Data to process:
※

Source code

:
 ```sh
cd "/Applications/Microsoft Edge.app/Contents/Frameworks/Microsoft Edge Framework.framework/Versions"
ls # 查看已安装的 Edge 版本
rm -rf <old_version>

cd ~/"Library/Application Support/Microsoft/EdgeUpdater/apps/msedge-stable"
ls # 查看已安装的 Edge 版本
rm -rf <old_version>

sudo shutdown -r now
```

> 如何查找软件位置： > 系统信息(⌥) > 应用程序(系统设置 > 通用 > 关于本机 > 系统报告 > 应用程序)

※

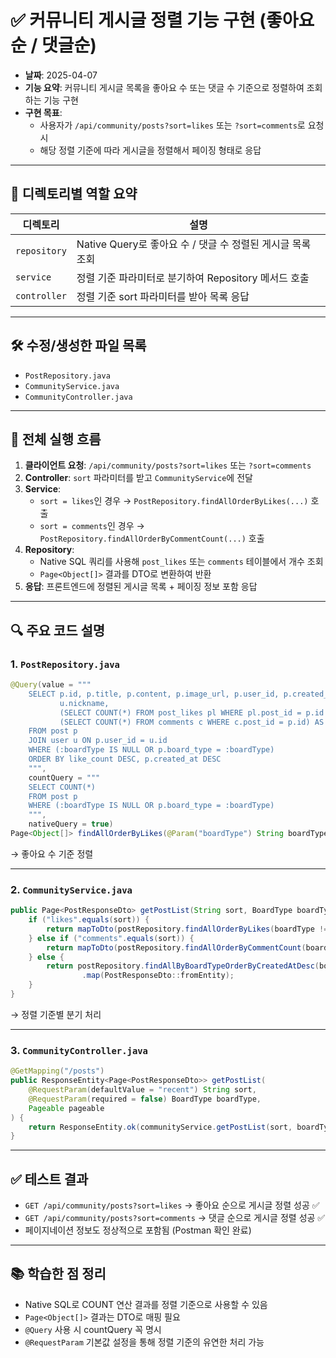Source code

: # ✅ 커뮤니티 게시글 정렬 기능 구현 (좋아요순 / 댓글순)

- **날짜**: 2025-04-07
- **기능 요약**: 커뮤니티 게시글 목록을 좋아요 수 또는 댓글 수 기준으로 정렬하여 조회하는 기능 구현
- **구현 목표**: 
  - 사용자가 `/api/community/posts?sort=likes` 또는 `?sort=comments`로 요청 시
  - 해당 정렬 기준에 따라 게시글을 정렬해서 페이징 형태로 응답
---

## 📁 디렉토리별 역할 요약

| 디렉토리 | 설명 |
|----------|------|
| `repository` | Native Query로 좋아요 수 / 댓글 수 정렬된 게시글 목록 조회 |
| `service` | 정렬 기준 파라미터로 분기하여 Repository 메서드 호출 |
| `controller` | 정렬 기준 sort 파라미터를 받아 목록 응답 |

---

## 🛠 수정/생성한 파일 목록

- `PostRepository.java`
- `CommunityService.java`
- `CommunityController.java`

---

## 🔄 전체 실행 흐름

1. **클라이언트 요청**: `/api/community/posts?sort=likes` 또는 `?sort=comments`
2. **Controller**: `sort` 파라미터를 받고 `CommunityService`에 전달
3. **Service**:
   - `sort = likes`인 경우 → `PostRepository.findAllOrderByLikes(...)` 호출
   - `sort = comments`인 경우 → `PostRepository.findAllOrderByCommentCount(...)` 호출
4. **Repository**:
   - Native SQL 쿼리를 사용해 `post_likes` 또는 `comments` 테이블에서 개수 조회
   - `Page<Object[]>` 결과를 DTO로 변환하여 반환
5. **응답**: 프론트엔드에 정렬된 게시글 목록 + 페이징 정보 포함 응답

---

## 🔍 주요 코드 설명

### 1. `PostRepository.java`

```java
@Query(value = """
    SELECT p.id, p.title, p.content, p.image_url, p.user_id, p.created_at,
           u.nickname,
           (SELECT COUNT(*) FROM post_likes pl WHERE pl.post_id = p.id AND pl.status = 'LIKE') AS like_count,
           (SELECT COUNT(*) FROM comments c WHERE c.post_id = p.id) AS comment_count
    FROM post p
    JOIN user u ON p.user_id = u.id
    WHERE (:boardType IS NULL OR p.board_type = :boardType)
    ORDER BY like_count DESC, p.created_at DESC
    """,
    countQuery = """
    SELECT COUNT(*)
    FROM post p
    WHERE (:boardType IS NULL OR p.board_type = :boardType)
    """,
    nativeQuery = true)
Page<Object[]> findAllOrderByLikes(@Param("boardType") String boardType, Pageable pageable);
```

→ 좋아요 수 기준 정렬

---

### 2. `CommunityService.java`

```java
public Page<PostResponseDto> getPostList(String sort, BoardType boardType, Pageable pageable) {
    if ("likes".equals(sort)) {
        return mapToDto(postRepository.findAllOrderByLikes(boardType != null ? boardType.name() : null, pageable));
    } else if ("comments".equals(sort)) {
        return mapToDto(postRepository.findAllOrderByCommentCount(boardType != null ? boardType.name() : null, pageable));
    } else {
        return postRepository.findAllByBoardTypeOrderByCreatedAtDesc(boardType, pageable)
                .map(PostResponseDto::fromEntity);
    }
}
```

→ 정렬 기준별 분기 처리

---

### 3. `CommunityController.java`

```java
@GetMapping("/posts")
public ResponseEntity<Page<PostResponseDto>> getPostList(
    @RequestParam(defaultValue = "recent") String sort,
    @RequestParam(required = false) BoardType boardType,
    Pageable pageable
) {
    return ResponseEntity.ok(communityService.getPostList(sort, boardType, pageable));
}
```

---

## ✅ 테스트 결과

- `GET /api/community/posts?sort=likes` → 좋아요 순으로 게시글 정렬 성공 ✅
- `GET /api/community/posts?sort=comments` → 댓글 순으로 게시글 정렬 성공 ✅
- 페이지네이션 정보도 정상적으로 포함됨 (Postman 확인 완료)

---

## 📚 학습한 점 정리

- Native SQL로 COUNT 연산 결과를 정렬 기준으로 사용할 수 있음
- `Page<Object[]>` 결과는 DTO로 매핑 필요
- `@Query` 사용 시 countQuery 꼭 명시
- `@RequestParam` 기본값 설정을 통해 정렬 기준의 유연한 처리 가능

※

Your task:
Each line containing "mapToDto" belongs in the answer; pick these out of the material and copy them.

Written solution:
        return mapToDto(postRepository.findAllOrderByLikes(boardType != null ? boardType.name() : null, pageable));
        return mapToDto(postRepository.findAllOrderByCommentCount(boardType != null ? boardType.name() : null, pageable));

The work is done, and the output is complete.